Идеал такого общения человека с природой, гражданских добродетелей и физической красоты искали в античности, тем более что в это время велись раскопки Геркуланума и Помпеи, представившие удивленному миру совершенные образцы искусства.
Мы не знаем точно, кто первым из портных проникся почтением к идеям Руссо, мы не знаем первого заказчика, который попросил своего портного создать костюм, отвечающий «идее свободы», приближающей его к античному идеалу, но так или иначе начало реформы костюма было положено в 70-х годах XVIII столетия. Белоснежные одежды напоминали античные туники и деревенские простые платья, отложные воротники белоснежных сорочек в небрежной вольности раскрывали шею и грудь, мягкие шарфы опоясывали талии, тонкие муслины и вуали, простые ситцы заменяли дорогие бархат и атлас.

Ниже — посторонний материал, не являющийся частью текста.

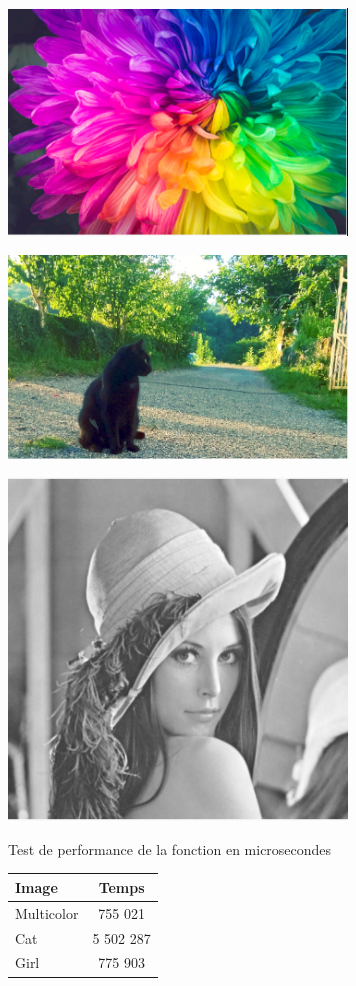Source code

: \documentclass{article}
\begin{document}
\begin{center} 
    \includegraphics[width=9cm]{../Image_fonctions/Multicolor/Brightness+1.PNG}
\end{center}
\begin{center} 
    \includegraphics[width=9cm]{../Image_fonctions/Cat/Brightness+1.PNG}
\end{center}
\begin{center} 
    \includegraphics[width=9cm]{../Image_fonctions/Lenna/Brightness+1.PNG}
\end{center}

\begin{center}
\medbreak
Test de performance de la fonction en microsecondes
\bigbreak
   \begin{tabular}{ | l | c | }
     \hline
     Image & Temps \\
     \hline
     Multicolor & 755 021 \\
     \hline
     Cat & 5 502 287 \\
     \hline
     Girl & 775 903 \\
     \hline
   \end{tabular}
 \end{center}
\bigbreak
\end{document}
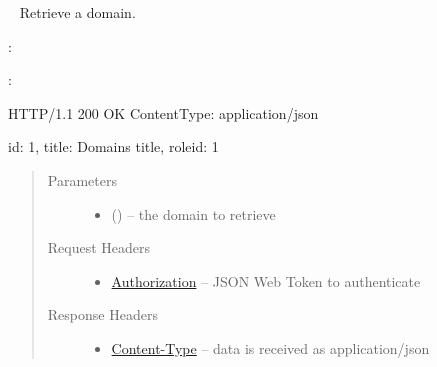 \documentclass[letterpaper,10pt,english]{sphinxmanual}
\begin{document}
\begin{fulllineitems}
\label{\detokenize{resources/domain:get--domains-(domain_id)}}~
Retrieve a domain.

:

\begin{sphinxVerbatim}[commandchars=\\\{\}]
  
 
 
\end{sphinxVerbatim}

:

\begin{sphinxVerbatim}[commandchars=\\\{\}]
HTTP/1.1 200 OK
Content\PYGZhy{}Type: application/json

\PYGZob{}
    \PYGZsq{}id\PYGZsq{}: 1,
    \PYGZsq{}title\PYGZsq{}: \PYGZsq{}Domain\PYGZsq{}s title\PYGZsq{},
    \PYGZsq{}role\PYGZus{}id\PYGZsq{}: 1
\PYGZcb{}
\end{sphinxVerbatim}
\begin{quote}\begin{description}
\item[{Parameters}] \leavevmode\begin{itemize}
\item {} 
 () -- the domain to retrieve

\end{itemize}

\item[{Request Headers}] \leavevmode\begin{itemize}
\item {} 
\href{http://tools.ietf.org/html/rfc7235\#section-4.2}{Authorization} -- JSON Web Token to authenticate

\end{itemize}

\item[{Response Headers}] \leavevmode\begin{itemize}
\item {} 
\href{http://tools.ietf.org/html/rfc7231\#section-3.1.1.5}{Content-Type} -- data is received as application/json


\end{itemize}
\end{description}
\end{quote}
\end{fulllineitems}
\end{document}
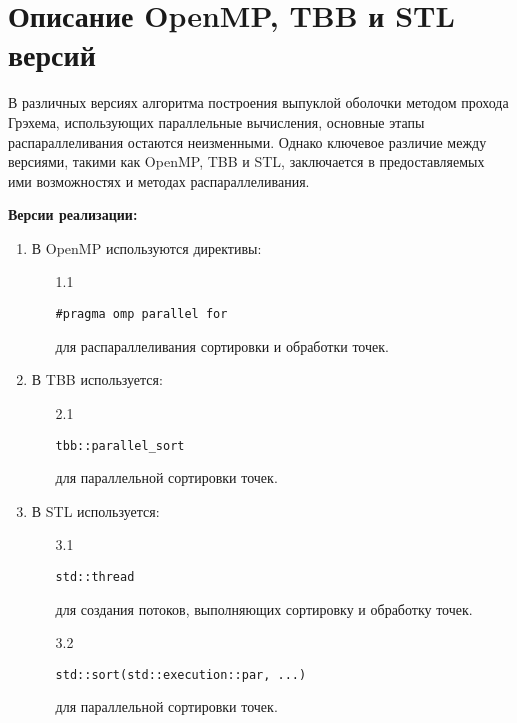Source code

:\documentclass{report}
\begin{document}
\newpage

\section*{Описание OpenMP, TBB и STL версий}
\par В различных версиях алгоритма построения выпуклой оболочки методом прохода Грэхема, использующих параллельные вычисления, основные этапы распараллеливания остаются неизменными. Однако ключевое различие между версиями, такими как OpenMP, TBB и STL, заключается в предоставляемых ими возможностях и методах распараллеливания.
\par \textbf{Версии реализации:}
\begin{enumerate}
\item В OpenMP используются директивы:
\vspace{0.5em}
\begin{enumerate}
\item[1.1] \begin{verbatim}
#pragma omp parallel for
\end{verbatim}
для распараллеливания сортировки и обработки точек.
\end{enumerate}
\item В TBB используется:
\vspace{0.5em}
\begin{enumerate}
\item[2.1] \begin{verbatim}
tbb::parallel_sort
\end{verbatim}
для параллельной сортировки точек.
\end{enumerate}
\item В STL используется:
\vspace{0.5em}
\begin{enumerate}
\item[3.1] \begin{verbatim}
std::thread
\end{verbatim}
для создания потоков, выполняющих сортировку и обработку точек.
\item[3.2] \begin{verbatim}
std::sort(std::execution::par, ...)
\end{verbatim}
для параллельной сортировки точек.
\end{enumerate}
\end{enumerate}

\newpage

\end{document}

Мода и костюм становятся тонкими стрелками барометров политической погоды и социальных столкновений, фригийским колпаком венчают как символом свободолюбия. Недаром в период революции революционных гвардейцев звали санкюлотами — бесштанниками. Они носили простые длинные штаны, тогда как кюлот — короткие штаны — были привилегией аристократии.
XVIII век ознаменовал конец аристократической моды и провозгласил новые свободные идеи в области искусства костюма, которым суждено было осуществиться только спустя полтора столетия.